**TASK STATEMENT**
Your response should be a copy of each line in the listing below that includes the word "vector".

**LISTED RECORDS**
◇ ◇ ◇
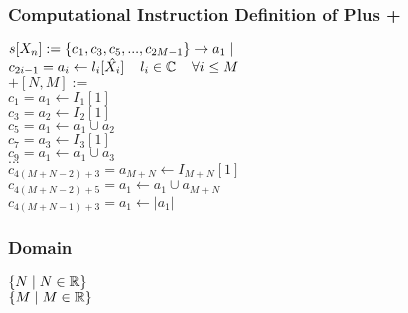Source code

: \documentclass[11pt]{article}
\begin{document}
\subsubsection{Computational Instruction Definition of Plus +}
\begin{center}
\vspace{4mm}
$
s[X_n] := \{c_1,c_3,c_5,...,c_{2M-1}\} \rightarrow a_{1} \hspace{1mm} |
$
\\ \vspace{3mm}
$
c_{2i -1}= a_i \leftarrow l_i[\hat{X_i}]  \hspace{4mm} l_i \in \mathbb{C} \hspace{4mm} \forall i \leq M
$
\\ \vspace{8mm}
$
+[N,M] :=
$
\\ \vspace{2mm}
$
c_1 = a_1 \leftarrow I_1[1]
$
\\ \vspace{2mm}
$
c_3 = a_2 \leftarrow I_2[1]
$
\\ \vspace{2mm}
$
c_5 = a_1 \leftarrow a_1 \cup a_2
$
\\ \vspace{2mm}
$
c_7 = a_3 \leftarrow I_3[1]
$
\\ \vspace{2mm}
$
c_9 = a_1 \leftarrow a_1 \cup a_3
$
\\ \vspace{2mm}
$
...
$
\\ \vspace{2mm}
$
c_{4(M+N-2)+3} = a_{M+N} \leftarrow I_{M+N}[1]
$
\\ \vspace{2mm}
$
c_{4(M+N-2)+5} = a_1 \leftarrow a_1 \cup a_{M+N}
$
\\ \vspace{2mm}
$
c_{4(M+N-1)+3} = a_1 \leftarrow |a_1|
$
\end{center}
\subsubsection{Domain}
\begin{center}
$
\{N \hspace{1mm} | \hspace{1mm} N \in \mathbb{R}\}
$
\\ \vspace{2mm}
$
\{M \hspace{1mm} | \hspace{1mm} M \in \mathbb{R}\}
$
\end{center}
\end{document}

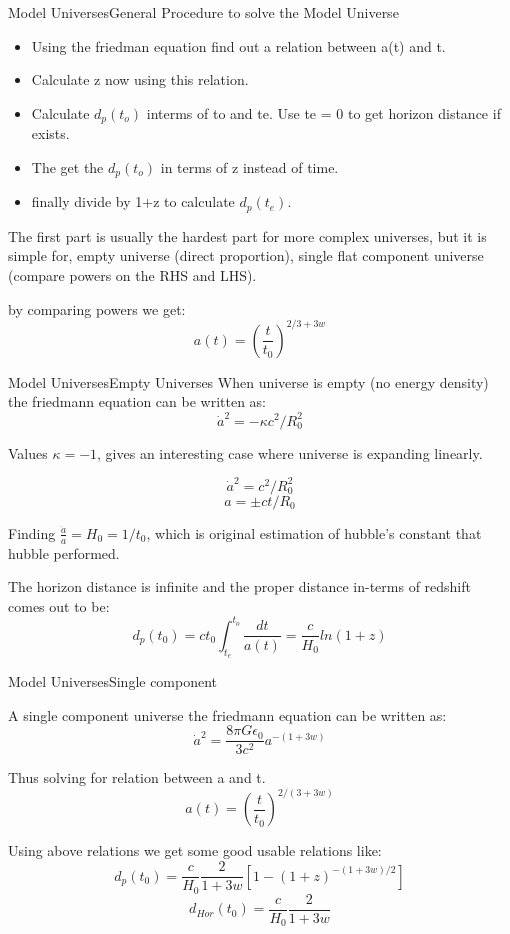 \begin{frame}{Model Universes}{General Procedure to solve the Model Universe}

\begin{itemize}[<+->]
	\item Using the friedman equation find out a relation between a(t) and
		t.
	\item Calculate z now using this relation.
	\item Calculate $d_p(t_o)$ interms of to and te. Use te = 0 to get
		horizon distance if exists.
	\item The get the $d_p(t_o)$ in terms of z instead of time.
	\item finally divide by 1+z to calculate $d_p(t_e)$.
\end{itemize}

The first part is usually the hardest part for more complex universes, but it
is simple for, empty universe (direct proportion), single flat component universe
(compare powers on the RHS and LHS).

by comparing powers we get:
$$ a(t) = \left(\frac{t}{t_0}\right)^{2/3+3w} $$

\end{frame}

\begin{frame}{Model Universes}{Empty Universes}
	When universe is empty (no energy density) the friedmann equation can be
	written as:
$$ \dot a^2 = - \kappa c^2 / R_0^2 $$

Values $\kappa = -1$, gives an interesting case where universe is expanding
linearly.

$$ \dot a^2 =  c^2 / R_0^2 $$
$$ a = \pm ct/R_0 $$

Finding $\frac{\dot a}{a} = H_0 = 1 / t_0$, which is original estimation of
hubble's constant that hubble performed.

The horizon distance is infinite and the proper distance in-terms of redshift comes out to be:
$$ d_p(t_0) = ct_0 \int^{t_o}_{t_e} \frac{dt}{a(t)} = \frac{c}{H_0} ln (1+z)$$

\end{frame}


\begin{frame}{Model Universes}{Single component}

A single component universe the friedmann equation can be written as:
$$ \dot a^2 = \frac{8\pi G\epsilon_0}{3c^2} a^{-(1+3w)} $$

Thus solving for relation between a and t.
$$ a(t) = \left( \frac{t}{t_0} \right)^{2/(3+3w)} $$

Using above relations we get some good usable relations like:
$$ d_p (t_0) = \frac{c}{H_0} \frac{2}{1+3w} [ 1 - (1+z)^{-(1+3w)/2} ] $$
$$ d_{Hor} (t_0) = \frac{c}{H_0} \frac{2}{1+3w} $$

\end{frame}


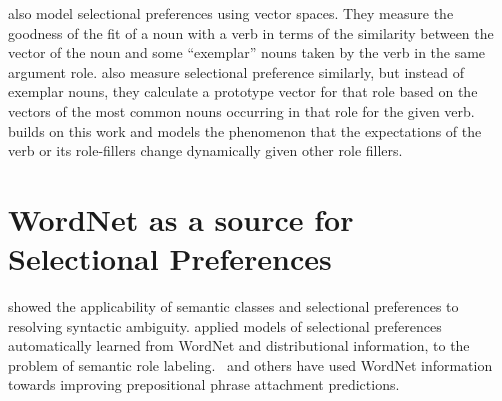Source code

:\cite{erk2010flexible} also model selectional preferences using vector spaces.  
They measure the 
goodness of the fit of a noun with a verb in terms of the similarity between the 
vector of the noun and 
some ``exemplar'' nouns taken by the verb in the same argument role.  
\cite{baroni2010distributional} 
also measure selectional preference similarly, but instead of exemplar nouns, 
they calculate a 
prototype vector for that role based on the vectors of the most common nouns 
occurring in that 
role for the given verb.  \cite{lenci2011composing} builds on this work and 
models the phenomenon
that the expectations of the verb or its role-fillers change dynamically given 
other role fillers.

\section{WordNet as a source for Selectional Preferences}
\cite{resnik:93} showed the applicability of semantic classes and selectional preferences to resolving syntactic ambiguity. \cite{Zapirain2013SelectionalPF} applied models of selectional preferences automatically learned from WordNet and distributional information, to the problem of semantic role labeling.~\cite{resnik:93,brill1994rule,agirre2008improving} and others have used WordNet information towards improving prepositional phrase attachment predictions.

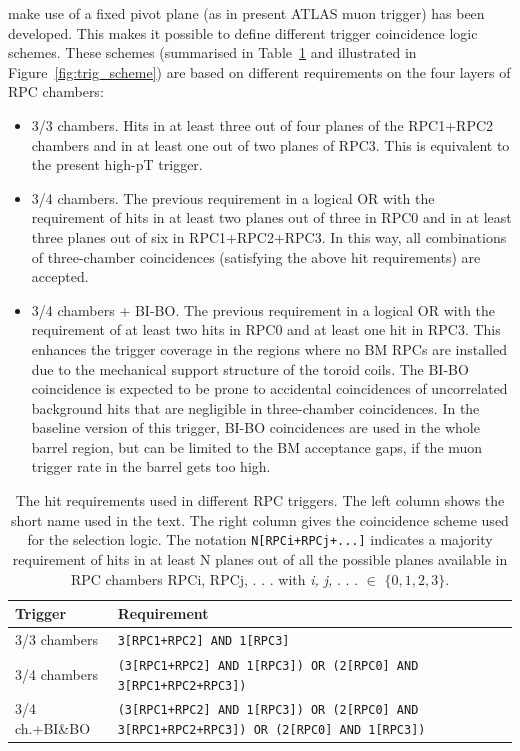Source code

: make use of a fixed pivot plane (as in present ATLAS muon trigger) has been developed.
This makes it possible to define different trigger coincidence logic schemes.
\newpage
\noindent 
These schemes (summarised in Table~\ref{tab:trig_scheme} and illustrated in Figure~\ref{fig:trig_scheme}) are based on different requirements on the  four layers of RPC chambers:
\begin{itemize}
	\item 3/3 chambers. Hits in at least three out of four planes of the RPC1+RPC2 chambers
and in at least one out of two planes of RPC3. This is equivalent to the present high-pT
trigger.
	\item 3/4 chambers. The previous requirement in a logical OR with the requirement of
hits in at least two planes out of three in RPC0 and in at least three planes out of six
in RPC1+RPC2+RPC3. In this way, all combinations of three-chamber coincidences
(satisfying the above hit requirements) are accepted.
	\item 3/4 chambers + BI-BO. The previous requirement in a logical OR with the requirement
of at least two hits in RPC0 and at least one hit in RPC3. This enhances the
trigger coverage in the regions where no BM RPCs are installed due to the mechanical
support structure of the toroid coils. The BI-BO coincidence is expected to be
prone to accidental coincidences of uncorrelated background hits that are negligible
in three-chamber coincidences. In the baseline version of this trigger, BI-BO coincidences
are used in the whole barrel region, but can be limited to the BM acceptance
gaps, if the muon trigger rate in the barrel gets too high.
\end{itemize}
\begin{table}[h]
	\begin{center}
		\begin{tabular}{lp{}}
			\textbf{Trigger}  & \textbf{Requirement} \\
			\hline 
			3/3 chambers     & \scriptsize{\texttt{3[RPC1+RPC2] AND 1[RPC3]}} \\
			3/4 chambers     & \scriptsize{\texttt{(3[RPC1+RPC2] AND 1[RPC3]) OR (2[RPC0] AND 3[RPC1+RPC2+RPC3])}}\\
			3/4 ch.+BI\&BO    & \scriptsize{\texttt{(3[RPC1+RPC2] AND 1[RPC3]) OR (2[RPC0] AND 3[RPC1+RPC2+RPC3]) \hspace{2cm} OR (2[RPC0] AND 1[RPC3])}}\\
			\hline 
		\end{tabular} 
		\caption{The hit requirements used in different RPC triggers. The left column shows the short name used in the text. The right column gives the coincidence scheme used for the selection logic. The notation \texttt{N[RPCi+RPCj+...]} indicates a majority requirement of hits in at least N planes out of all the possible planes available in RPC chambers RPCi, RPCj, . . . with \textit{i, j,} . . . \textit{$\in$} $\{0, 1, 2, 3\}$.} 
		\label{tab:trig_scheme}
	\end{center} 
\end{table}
◇ ◇ ◇
**SOLUTION FOR THIS EXERCISE**
:\cite{erk2010flexible} also model selectional preferences using vector spaces.  
vector of the noun and 
prototype vector for that role based on the vectors of the most common nouns 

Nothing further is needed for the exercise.